CMPS 260: Chapter 4 of Linz

In Chapter 3 of the Linz text, it was shown that the class of languages that can be described by finite automata (either deterministic or nondeterministic), regular expressions, and both right-linear and left-linear grammars are all the same. In other words, any language that can be described by, for example, an NFA can also be described by a regular expression, and vice versa. This class of languages is referred to as the regular languages. (You might also see them referred to as the rational or finite-state languages.)

Moreover, there are algorithms by which to translate from any one of these forms into any other. For example, there is an algorithm that, given a regular expression as input, produces a DFA that describes the same language.

Section 4.1: Closure Properties of Regular Languages

Theorem 4.1: The class of regular languages is closed under the set theoretic operations of union, intersection, and complement, as well as the language theoretic operations of concatenation and Kleene/Star Closure.

As a corollary (see Example 4.1), regular languages are also closed under set difference, which can be expressed in terms of intersection and complement.

Proofs:

Closure under union: Let R and S be regular languages. It follows that there exist regular expressions r and s such that L(r) = R and L(s) = S (i.e., the language described by r (respectively, s) is R (resp., S)). Then the regular expression r + s describes R∪S, from which it follows that R∪S is itself regular.

Closure under concatenation: Follow the logic from the previous paragraph, but this time form the regular expression r · s, which describes R·S.

Closure under Kleene/Star closure: Let R be a regular language. It follows that there is a regular expression r such that L(r) = R. Then the regular expression r^* describes R^*, from which it follows that R^* is itself regular.

Closure under complement: Unlike in the three proofs above, here using regular expressions is not helpful, because regular expressions have no complement operator. More generally, it is not at all clear how one could take a regular expression r describing language R and modify it to produce a regular expression describing R^c (the complement of R). (We use c as a superscript to denote complement.)

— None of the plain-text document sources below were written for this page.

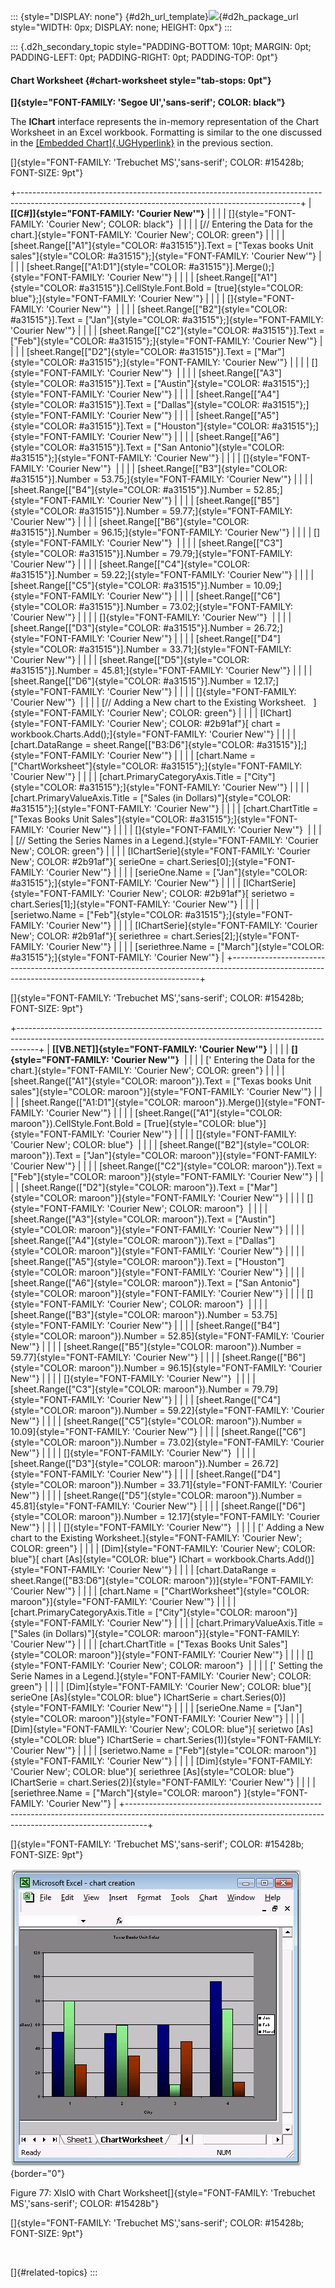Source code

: ::: {style="DISPLAY: none"}
[](ms-xhelp:///?Id=d2h_url_template){#d2h_url_template}![](!package_url!){#d2h_package_url style="WIDTH: 0px; DISPLAY: none; HEIGHT: 0px"}
:::

::: {.d2h_secondary_topic style="PADDING-BOTTOM: 10pt; MARGIN: 0pt; PADDING-LEFT: 0pt; PADDING-RIGHT: 0pt; PADDING-TOP: 0pt"}
#### Chart Worksheet {#chart-worksheet style="tab-stops: 0pt"}

**[]{style="FONT-FAMILY: 'Segoe UI','sans-serif'; COLOR: black"}** 

The **IChart** interface represents the in-memory representation of the Chart Worksheet in an Excel workbook. Formatting is similar to the one discussed in the [[Embedded Chart]{.UGHyperlink}](ms-xhelp:///?Id=7cd72cce-5684-4f9e-a8a6-8058acb9c640) in the previous section.

[]{style="FONT-FAMILY: 'Trebuchet MS','sans-serif'; COLOR: #15428b; FONT-SIZE: 9pt"} 

+----------------------------------------------------------------------------------------------------------------------------------------------------+
| **[\[C#\]]{style="FONT-FAMILY: 'Courier New'"}**                                                                                                   |
|                                                                                                                                                    |
| []{style="FONT-FAMILY: 'Courier New'; COLOR: black"}                                                                                               |
|                                                                                                                                                    |
| [// Entering the Data for the chart.]{style="FONT-FAMILY: 'Courier New'; COLOR: green"}                                                            |
|                                                                                                                                                    |
| [sheet.Range\[[\"A1\"]{style="COLOR: #a31515"}\].Text = [\"Texas books Unit sales\"]{style="COLOR: #a31515"};]{style="FONT-FAMILY: 'Courier New'"} |
|                                                                                                                                                    |
| [sheet.Range\[[\"A1:D1\"]{style="COLOR: #a31515"}\].Merge();]{style="FONT-FAMILY: 'Courier New'"}                                                  |
|                                                                                                                                                    |
| [sheet.Range\[[\"A1\"]{style="COLOR: #a31515"}\].CellStyle.Font.Bold = [true]{style="COLOR: blue"};]{style="FONT-FAMILY: 'Courier New'"}           |
|                                                                                                                                                    |
| []{style="FONT-FAMILY: 'Courier New'"}                                                                                                             |
|                                                                                                                                                    |
| [sheet.Range\[[\"B2\"]{style="COLOR: #a31515"}\].Text = [\"Jan\"]{style="COLOR: #a31515"};]{style="FONT-FAMILY: 'Courier New'"}                    |
|                                                                                                                                                    |
| [sheet.Range\[[\"C2\"]{style="COLOR: #a31515"}\].Text = [\"Feb\"]{style="COLOR: #a31515"};]{style="FONT-FAMILY: 'Courier New'"}                    |
|                                                                                                                                                    |
| [sheet.Range\[[\"D2\"]{style="COLOR: #a31515"}\].Text = [\"Mar\"]{style="COLOR: #a31515"};]{style="FONT-FAMILY: 'Courier New'"}                    |
|                                                                                                                                                    |
| []{style="FONT-FAMILY: 'Courier New'"}                                                                                                             |
|                                                                                                                                                    |
| [sheet.Range\[[\"A3\"]{style="COLOR: #a31515"}\].Text = [\"Austin\"]{style="COLOR: #a31515"};]{style="FONT-FAMILY: 'Courier New'"}                 |
|                                                                                                                                                    |
| [sheet.Range\[[\"A4\"]{style="COLOR: #a31515"}\].Text = [\"Dallas\"]{style="COLOR: #a31515"};]{style="FONT-FAMILY: 'Courier New'"}                 |
|                                                                                                                                                    |
| [sheet.Range\[[\"A5\"]{style="COLOR: #a31515"}\].Text = [\"Houston\"]{style="COLOR: #a31515"};]{style="FONT-FAMILY: 'Courier New'"}                |
|                                                                                                                                                    |
| [sheet.Range\[[\"A6\"]{style="COLOR: #a31515"}\].Text = [\"San Antonio\"]{style="COLOR: #a31515"};]{style="FONT-FAMILY: 'Courier New'"}            |
|                                                                                                                                                    |
| []{style="FONT-FAMILY: 'Courier New'"}                                                                                                             |
|                                                                                                                                                    |
| [sheet.Range\[[\"B3\"]{style="COLOR: #a31515"}\].Number = 53.75;]{style="FONT-FAMILY: 'Courier New'"}                                              |
|                                                                                                                                                    |
| [sheet.Range\[[\"B4\"]{style="COLOR: #a31515"}\].Number = 52.85;]{style="FONT-FAMILY: 'Courier New'"}                                              |
|                                                                                                                                                    |
| [sheet.Range\[[\"B5\"]{style="COLOR: #a31515"}\].Number = 59.77;]{style="FONT-FAMILY: 'Courier New'"}                                              |
|                                                                                                                                                    |
| [sheet.Range\[[\"B6\"]{style="COLOR: #a31515"}\].Number = 96.15;]{style="FONT-FAMILY: 'Courier New'"}                                              |
|                                                                                                                                                    |
| []{style="FONT-FAMILY: 'Courier New'"}                                                                                                             |
|                                                                                                                                                    |
| [sheet.Range\[[\"C3\"]{style="COLOR: #a31515"}\].Number = 79.79;]{style="FONT-FAMILY: 'Courier New'"}                                              |
|                                                                                                                                                    |
| [sheet.Range\[[\"C4\"]{style="COLOR: #a31515"}\].Number = 59.22;]{style="FONT-FAMILY: 'Courier New'"}                                              |
|                                                                                                                                                    |
| [sheet.Range\[[\"C5\"]{style="COLOR: #a31515"}\].Number = 10.09;]{style="FONT-FAMILY: 'Courier New'"}                                              |
|                                                                                                                                                    |
| [sheet.Range\[[\"C6\"]{style="COLOR: #a31515"}\].Number = 73.02;]{style="FONT-FAMILY: 'Courier New'"}                                              |
|                                                                                                                                                    |
| []{style="FONT-FAMILY: 'Courier New'"}                                                                                                             |
|                                                                                                                                                    |
| [sheet.Range\[[\"D3\"]{style="COLOR: #a31515"}\].Number = 26.72;]{style="FONT-FAMILY: 'Courier New'"}                                              |
|                                                                                                                                                    |
| [sheet.Range\[[\"D4\"]{style="COLOR: #a31515"}\].Number = 33.71;]{style="FONT-FAMILY: 'Courier New'"}                                              |
|                                                                                                                                                    |
| [sheet.Range\[[\"D5\"]{style="COLOR: #a31515"}\].Number = 45.81;]{style="FONT-FAMILY: 'Courier New'"}                                              |
|                                                                                                                                                    |
| [sheet.Range\[[\"D6\"]{style="COLOR: #a31515"}\].Number = 12.17;]{style="FONT-FAMILY: 'Courier New'"}                                              |
|                                                                                                                                                    |
| []{style="FONT-FAMILY: 'Courier New'"}                                                                                                             |
|                                                                                                                                                    |
| [// Adding a New chart to the Existing Worksheet.   ]{style="FONT-FAMILY: 'Courier New'; COLOR: green"}                                            |
|                                                                                                                                                    |
| [IChart]{style="FONT-FAMILY: 'Courier New'; COLOR: #2b91af"}[ chart = workbook.Charts.Add();]{style="FONT-FAMILY: 'Courier New'"}                  |
|                                                                                                                                                    |
| [chart.DataRange = sheet.Range\[[\"B3:D6\"]{style="COLOR: #a31515"}\];]{style="FONT-FAMILY: 'Courier New'"}                                        |
|                                                                                                                                                    |
| [chart.Name = [\"ChartWorksheet\"]{style="COLOR: #a31515"};]{style="FONT-FAMILY: 'Courier New'"}                                                   |
|                                                                                                                                                    |
| [chart.PrimaryCategoryAxis.Title = [\"City\"]{style="COLOR: #a31515"};]{style="FONT-FAMILY: 'Courier New'"}                                        |
|                                                                                                                                                    |
| [chart.PrimaryValueAxis.Title = [\"Sales (in Dollars)\"]{style="COLOR: #a31515"};]{style="FONT-FAMILY: 'Courier New'"}                             |
|                                                                                                                                                    |
| [chart.ChartTitle = [\"Texas Books Unit Sales\"]{style="COLOR: #a31515"};]{style="FONT-FAMILY: 'Courier New'"}                                     |
|                                                                                                                                                    |
| []{style="FONT-FAMILY: 'Courier New'"}                                                                                                             |
|                                                                                                                                                    |
| [// Setting the Series Names in a Legend.]{style="FONT-FAMILY: 'Courier New'; COLOR: green"}                                                       |
|                                                                                                                                                    |
| [IChartSerie]{style="FONT-FAMILY: 'Courier New'; COLOR: #2b91af"}[ serieOne = chart.Series\[0\];]{style="FONT-FAMILY: 'Courier New'"}              |
|                                                                                                                                                    |
| [serieOne.Name = [\"Jan\"]{style="COLOR: #a31515"};]{style="FONT-FAMILY: 'Courier New'"}                                                           |
|                                                                                                                                                    |
| [IChartSerie]{style="FONT-FAMILY: 'Courier New'; COLOR: #2b91af"}[ serietwo = chart.Series\[1\];]{style="FONT-FAMILY: 'Courier New'"}              |
|                                                                                                                                                    |
| [serietwo.Name = [\"Feb\"]{style="COLOR: #a31515"};]{style="FONT-FAMILY: 'Courier New'"}                                                           |
|                                                                                                                                                    |
| [IChartSerie]{style="FONT-FAMILY: 'Courier New'; COLOR: #2b91af"}[ seriethree = chart.Series\[2\];]{style="FONT-FAMILY: 'Courier New'"}            |
|                                                                                                                                                    |
| [seriethree.Name = [\"March\"]{style="COLOR: #a31515"};]{style="FONT-FAMILY: 'Courier New'"}                                                       |
+----------------------------------------------------------------------------------------------------------------------------------------------------+

[]{style="FONT-FAMILY: 'Trebuchet MS','sans-serif'; COLOR: #15428b; FONT-SIZE: 9pt"} 

+-----------------------------------------------------------------------------------------------------------------------------------------------------------------+
| **[\[VB.NET\]]{style="FONT-FAMILY: 'Courier New'"}**                                                                                                            |
|                                                                                                                                                                 |
| **[]{style="FONT-FAMILY: 'Courier New'"}**                                                                                                                      |
|                                                                                                                                                                 |
| [\' Entering the Data for the chart.]{style="FONT-FAMILY: 'Courier New'; COLOR: green"}                                                                         |
|                                                                                                                                                                 |
| [sheet.Range([\"A1\"]{style="COLOR: maroon"}).Text = [\"Texas books Unit sales\"]{style="COLOR: maroon"}]{style="FONT-FAMILY: 'Courier New'"}                   |
|                                                                                                                                                                 |
| [sheet.Range([\"A1:D1\"]{style="COLOR: maroon"}).Merge()]{style="FONT-FAMILY: 'Courier New'"}                                                                   |
|                                                                                                                                                                 |
| [sheet.Range([\"A1\"]{style="COLOR: maroon"}).CellStyle.Font.Bold = [True]{style="COLOR: blue"}]{style="FONT-FAMILY: 'Courier New'"}                            |
|                                                                                                                                                                 |
| []{style="FONT-FAMILY: 'Courier New'; COLOR: blue"}                                                                                                             |
|                                                                                                                                                                 |
| [sheet.Range([\"B2\"]{style="COLOR: maroon"}).Text = [\"Jan\"]{style="COLOR: maroon"}]{style="FONT-FAMILY: 'Courier New'"}                                      |
|                                                                                                                                                                 |
| [sheet.Range([\"C2\"]{style="COLOR: maroon"}).Text = [\"Feb\"]{style="COLOR: maroon"}]{style="FONT-FAMILY: 'Courier New'"}                                      |
|                                                                                                                                                                 |
| [sheet.Range([\"D2\"]{style="COLOR: maroon"}).Text = [\"Mar\"]{style="COLOR: maroon"}]{style="FONT-FAMILY: 'Courier New'"}                                      |
|                                                                                                                                                                 |
| []{style="FONT-FAMILY: 'Courier New'; COLOR: maroon"}                                                                                                           |
|                                                                                                                                                                 |
| [sheet.Range([\"A3\"]{style="COLOR: maroon"}).Text = [\"Austin\"]{style="COLOR: maroon"}]{style="FONT-FAMILY: 'Courier New'"}                                   |
|                                                                                                                                                                 |
| [sheet.Range([\"A4\"]{style="COLOR: maroon"}).Text = [\"Dallas\"]{style="COLOR: maroon"}]{style="FONT-FAMILY: 'Courier New'"}                                   |
|                                                                                                                                                                 |
| [sheet.Range([\"A5\"]{style="COLOR: maroon"}).Text = [\"Houston\"]{style="COLOR: maroon"}]{style="FONT-FAMILY: 'Courier New'"}                                  |
|                                                                                                                                                                 |
| [sheet.Range([\"A6\"]{style="COLOR: maroon"}).Text = [\"San Antonio\"]{style="COLOR: maroon"}]{style="FONT-FAMILY: 'Courier New'"}                              |
|                                                                                                                                                                 |
| []{style="FONT-FAMILY: 'Courier New'; COLOR: maroon"}                                                                                                           |
|                                                                                                                                                                 |
| [sheet.Range([\"B3\"]{style="COLOR: maroon"}).Number = 53.75]{style="FONT-FAMILY: 'Courier New'"}                                                               |
|                                                                                                                                                                 |
| [sheet.Range([\"B4\"]{style="COLOR: maroon"}).Number = 52.85]{style="FONT-FAMILY: 'Courier New'"}                                                               |
|                                                                                                                                                                 |
| [sheet.Range([\"B5\"]{style="COLOR: maroon"}).Number = 59.77]{style="FONT-FAMILY: 'Courier New'"}                                                               |
|                                                                                                                                                                 |
| [sheet.Range([\"B6\"]{style="COLOR: maroon"}).Number = 96.15]{style="FONT-FAMILY: 'Courier New'"}                                                               |
|                                                                                                                                                                 |
| []{style="FONT-FAMILY: 'Courier New'"}                                                                                                                          |
|                                                                                                                                                                 |
| [sheet.Range([\"C3\"]{style="COLOR: maroon"}).Number = 79.79]{style="FONT-FAMILY: 'Courier New'"}                                                               |
|                                                                                                                                                                 |
| [sheet.Range([\"C4\"]{style="COLOR: maroon"}).Number = 59.22]{style="FONT-FAMILY: 'Courier New'"}                                                               |
|                                                                                                                                                                 |
| [sheet.Range([\"C5\"]{style="COLOR: maroon"}).Number = 10.09]{style="FONT-FAMILY: 'Courier New'"}                                                               |
|                                                                                                                                                                 |
| [sheet.Range([\"C6\"]{style="COLOR: maroon"}).Number = 73.02]{style="FONT-FAMILY: 'Courier New'"}                                                               |
|                                                                                                                                                                 |
| []{style="FONT-FAMILY: 'Courier New'"}                                                                                                                          |
|                                                                                                                                                                 |
| [sheet.Range([\"D3\"]{style="COLOR: maroon"}).Number = 26.72]{style="FONT-FAMILY: 'Courier New'"}                                                               |
|                                                                                                                                                                 |
| [sheet.Range([\"D4\"]{style="COLOR: maroon"}).Number = 33.71]{style="FONT-FAMILY: 'Courier New'"}                                                               |
|                                                                                                                                                                 |
| [sheet.Range([\"D5\"]{style="COLOR: maroon"}).Number = 45.81]{style="FONT-FAMILY: 'Courier New'"}                                                               |
|                                                                                                                                                                 |
| [sheet.Range([\"D6\"]{style="COLOR: maroon"}).Number = 12.17]{style="FONT-FAMILY: 'Courier New'"}                                                               |
|                                                                                                                                                                 |
| []{style="FONT-FAMILY: 'Courier New'"}                                                                                                                          |
|                                                                                                                                                                 |
| [\' Adding a New chart to the Existing Worksheet.]{style="FONT-FAMILY: 'Courier New'; COLOR: green"}                                                            |
|                                                                                                                                                                 |
| [Dim]{style="FONT-FAMILY: 'Courier New'; COLOR: blue"}[ chart [As]{style="COLOR: blue"} IChart = workbook.Charts.Add()]{style="FONT-FAMILY: 'Courier New'"}     |
|                                                                                                                                                                 |
| [chart.DataRange = sheet.Range([\"B3:D6\"]{style="COLOR: maroon"})]{style="FONT-FAMILY: 'Courier New'"}                                                         |
|                                                                                                                                                                 |
| [chart.Name = [\"ChartWorksheet\"]{style="COLOR: maroon"}]{style="FONT-FAMILY: 'Courier New'"}                                                                  |
|                                                                                                                                                                 |
| [chart.PrimaryCategoryAxis.Title = [\"City\"]{style="COLOR: maroon"}]{style="FONT-FAMILY: 'Courier New'"}                                                       |
|                                                                                                                                                                 |
| [chart.PrimaryValueAxis.Title = [\"Sales (in Dollars)\"]{style="COLOR: maroon"}]{style="FONT-FAMILY: 'Courier New'"}                                            |
|                                                                                                                                                                 |
| [chart.ChartTitle = [\"Texas Books Unit Sales\"]{style="COLOR: maroon"}]{style="FONT-FAMILY: 'Courier New'"}                                                    |
|                                                                                                                                                                 |
| []{style="FONT-FAMILY: 'Courier New'; COLOR: maroon"}                                                                                                           |
|                                                                                                                                                                 |
| [\' Setting the Serie Names in a Legend.]{style="FONT-FAMILY: 'Courier New'; COLOR: green"}                                                                     |
|                                                                                                                                                                 |
| [Dim]{style="FONT-FAMILY: 'Courier New'; COLOR: blue"}[ serieOne [As]{style="COLOR: blue"} IChartSerie = chart.Series(0)]{style="FONT-FAMILY: 'Courier New'"}   |
|                                                                                                                                                                 |
| [serieOne.Name = [\"Jan\"]{style="COLOR: maroon"}]{style="FONT-FAMILY: 'Courier New'"}                                                                          |
|                                                                                                                                                                 |
| [Dim]{style="FONT-FAMILY: 'Courier New'; COLOR: blue"}[ serietwo [As]{style="COLOR: blue"} IChartSerie = chart.Series(1)]{style="FONT-FAMILY: 'Courier New'"}   |
|                                                                                                                                                                 |
| [serietwo.Name = [\"Feb\"]{style="COLOR: maroon"}]{style="FONT-FAMILY: 'Courier New'"}                                                                          |
|                                                                                                                                                                 |
| [Dim]{style="FONT-FAMILY: 'Courier New'; COLOR: blue"}[ seriethree [As]{style="COLOR: blue"} IChartSerie = chart.Series(2)]{style="FONT-FAMILY: 'Courier New'"} |
|                                                                                                                                                                 |
| [seriethree.Name = [\"March\"]{style="COLOR: maroon"} ]{style="FONT-FAMILY: 'Courier New'"}                                                                     |
+-----------------------------------------------------------------------------------------------------------------------------------------------------------------+

[]{style="FONT-FAMILY: 'Trebuchet MS','sans-serif'; COLOR: #15428b; FONT-SIZE: 9pt"} 

![](ImagesExt/image47_83.jpg){border="0"}

Figure 77: XlsIO with Chart Worksheet[]{style="FONT-FAMILY: 'Trebuchet MS','sans-serif'; COLOR: #15428b"}

[]{style="FONT-FAMILY: 'Trebuchet MS','sans-serif'; COLOR: #15428b; FONT-SIZE: 9pt"} 

 

[]{#related-topics}
:::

A much better approach is to make use of DFAs. Indeed, if a DFA M has state set Q and final state set F, then the DFA M^c that is identical to M, except that its final state set is Q−F, is such that L(M) and L(M^c) are complements of one another. In other words, changing each state's status from non-final to final, or vice versa, complements the language that a DFA accepts.

Note that this construction does not work in the realm of NFAs. As an exercise, it is left to the reader to figure out why.

x ∈ (R^c ∪ S^c)^c = < Complement, Non-member > ¬(x ∈ R^c ∪ S^c) = < Union > ¬(x ∈ R^c ∨ x ∈ S^c) = < DeMorgan (L2) > ¬(x ∈ R^c) ∧ ¬(x ∈ S^c) = < Complement, Non-member (twice) > ¬(¬(x ∈ R)) ∧ ¬(¬(x ∈ S)) = < Double Negation (twice) > (x ∈ R) ∧ (x ∈ S) = < Intersection > x ∈ R ∩ S

Closure under intersection: A nonconstructive proof makes the observation that

R ∩ S = (R^c ∪ S^c)^c

a proof of which is on the right. What this says is that if we take the union of the complements of R and S, and then take the complement of that language, we get the intersection of R and S. Because each applied operation preserves regularity, the resulting language is regular, assuming that both R and S are regular.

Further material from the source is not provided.